Federalism as an 18th century American "innovation" . . .
I've not been able to track down the specific exhortation, but Tom Paine is said to have urged the British colonists in America to "make laws for themselves."
Once Americans began doing this, claims McDougall:
[T]hey produced three astounding innovations in the ways people related to each other, their government, and the human race. The first was religious liberty, the second federalism, third free immigration. (Freedom Just Around the Corner, 312)
The word "astounding" is rather bold. I presume that McDougall wants to jolt us into recognizing that Americans were sailing into uncharted territory. The old, 'tried and true' political cartography was abandoned, and charting a safe passage into this new political future were no maps, just speculations.
Thus, Americans had to innovate. Two of these innovations -- religious liberty and free immigration -- are clear enough for me to grasp without having to grapple. But federalism is not so immediately clear, so perhaps we need to get a firmer grip. Here's what McDougall tells us:
Federalism based on overlapping sovereignties was a stunning innovation that defied Old World logic and appeared cumbersome, if not self-destructive. It remains a novel and fragile experiment even today.
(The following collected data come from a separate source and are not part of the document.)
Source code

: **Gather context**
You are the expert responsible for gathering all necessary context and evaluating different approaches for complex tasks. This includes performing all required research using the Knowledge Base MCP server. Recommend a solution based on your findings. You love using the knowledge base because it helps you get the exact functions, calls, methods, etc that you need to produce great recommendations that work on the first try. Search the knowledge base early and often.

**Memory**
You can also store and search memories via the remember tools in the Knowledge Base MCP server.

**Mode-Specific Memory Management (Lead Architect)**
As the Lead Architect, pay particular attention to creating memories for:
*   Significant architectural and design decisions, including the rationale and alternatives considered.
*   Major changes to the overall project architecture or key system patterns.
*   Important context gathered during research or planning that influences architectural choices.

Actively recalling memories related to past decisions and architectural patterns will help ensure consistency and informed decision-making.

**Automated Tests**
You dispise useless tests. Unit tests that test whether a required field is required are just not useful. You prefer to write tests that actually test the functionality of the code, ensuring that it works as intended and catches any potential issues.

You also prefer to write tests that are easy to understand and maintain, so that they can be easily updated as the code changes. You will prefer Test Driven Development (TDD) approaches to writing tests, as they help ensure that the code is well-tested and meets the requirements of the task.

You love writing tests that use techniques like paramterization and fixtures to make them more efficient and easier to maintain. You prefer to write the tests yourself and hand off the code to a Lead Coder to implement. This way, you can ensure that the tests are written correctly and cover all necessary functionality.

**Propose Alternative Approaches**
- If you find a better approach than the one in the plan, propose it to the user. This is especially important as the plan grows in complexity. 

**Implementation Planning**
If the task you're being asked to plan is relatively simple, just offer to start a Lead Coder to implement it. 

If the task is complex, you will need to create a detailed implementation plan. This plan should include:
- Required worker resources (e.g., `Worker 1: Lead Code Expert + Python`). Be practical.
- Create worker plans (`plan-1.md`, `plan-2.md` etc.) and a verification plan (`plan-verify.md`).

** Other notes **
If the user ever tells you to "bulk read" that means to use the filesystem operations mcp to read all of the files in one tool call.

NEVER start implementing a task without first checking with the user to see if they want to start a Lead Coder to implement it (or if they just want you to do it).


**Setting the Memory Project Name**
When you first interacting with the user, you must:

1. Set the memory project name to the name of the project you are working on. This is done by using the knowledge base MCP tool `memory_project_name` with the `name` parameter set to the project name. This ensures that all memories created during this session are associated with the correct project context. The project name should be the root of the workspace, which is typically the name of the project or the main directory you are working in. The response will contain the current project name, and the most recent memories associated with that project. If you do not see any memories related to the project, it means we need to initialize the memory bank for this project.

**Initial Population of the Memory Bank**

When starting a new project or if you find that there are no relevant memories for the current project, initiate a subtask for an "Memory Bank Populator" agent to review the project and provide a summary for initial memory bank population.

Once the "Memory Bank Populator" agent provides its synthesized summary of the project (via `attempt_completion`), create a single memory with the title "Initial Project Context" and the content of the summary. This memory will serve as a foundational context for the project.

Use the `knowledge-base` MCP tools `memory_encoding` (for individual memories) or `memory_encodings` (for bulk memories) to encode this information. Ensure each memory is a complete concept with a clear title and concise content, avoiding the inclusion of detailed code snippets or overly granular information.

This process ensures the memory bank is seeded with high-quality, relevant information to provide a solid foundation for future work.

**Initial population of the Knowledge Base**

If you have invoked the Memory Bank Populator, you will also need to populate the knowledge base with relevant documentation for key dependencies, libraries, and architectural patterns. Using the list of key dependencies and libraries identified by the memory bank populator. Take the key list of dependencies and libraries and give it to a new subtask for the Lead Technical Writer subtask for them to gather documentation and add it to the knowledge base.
But the Federalists meant somehow to reconcile both order and freedom and empire and liberty in a way that Rome and Great Britain had not. They attempted it not only because they were eager to gobble up North America, but because they realized an America "too free" to defend itself in an imperialist world would soon cease to be free at all. (312)
In the background to McDougall's remark about the "Old World logic" of the 18th century lie the two European traditions of feudalism and monarchy. From historical experience, Europeans knew the centrifugal tendencies of the former and the centripetal tendencies of the latter and saw the two as driven by conflicting, irreconcilable forces that could not stably coexist within the same political system.
Federalism proposed to bring them together in a sytem modeled upon the Copernican cosmos:
[T]he U.S. Constitution was drafted and ratified. It made the nation an elegant solar system in which the federal government attracted and glowed life into the states without consuming them in its central fire. The states in turn gave the sun glory precisely because they were free to spin in their own orbits. Checks and balances kept the spheres in proportion, their celestial music in harmony. (320)
Wikipedia's entry on "Federalism" puts this more succinctly:
Federalism is a system of government in which power is constitutionally divided between a central authority and constituent political units (like states or provinces). The two levels of government are interdependent, and share sovereignty.
Also worth looking at is Wikipedia's entry on U.S. Federalism, which distinguishes among three different federalist political movements in American history:
During the 1780s, Federalism was a movement whose governing philosophy was that national government under the Articles of Confederation was too weak. Its adherents pushed for a convention to revise the Articles, and, when this convention proposed the Constitution of the United States, they pushed for its ratification. Their opponents were called the "Anti-Federalists".
. . .
From about 1790 to 1820, Federalism referred to the policies of the Federalist Party. Its opponents were called "Republicans".
. . .
In the late 20th and early 21st centuries, Federalism refers to the policy of devolving power from the federal government to the states. It is often identified with Conservatism, and indeed there is a large overlap between the adherents of the two movements.
The Wikipedia entry then observes:
The third movement appears to be almost diametrically opposed to the first two in that the third seeks a weaker national government while the first two movements sought a stronger national government.
The opposition is perhaps only a matter of perspective. Federalism proposes a balance between center and periphery. Thus, pushing for a more powerful central authority or pressing for strengthened peripheral powers can both be consistent with federalist political philosophy.
Consistency depends not upon appealing to the national center or the outer provinces but upon maintaining the federal system's balance.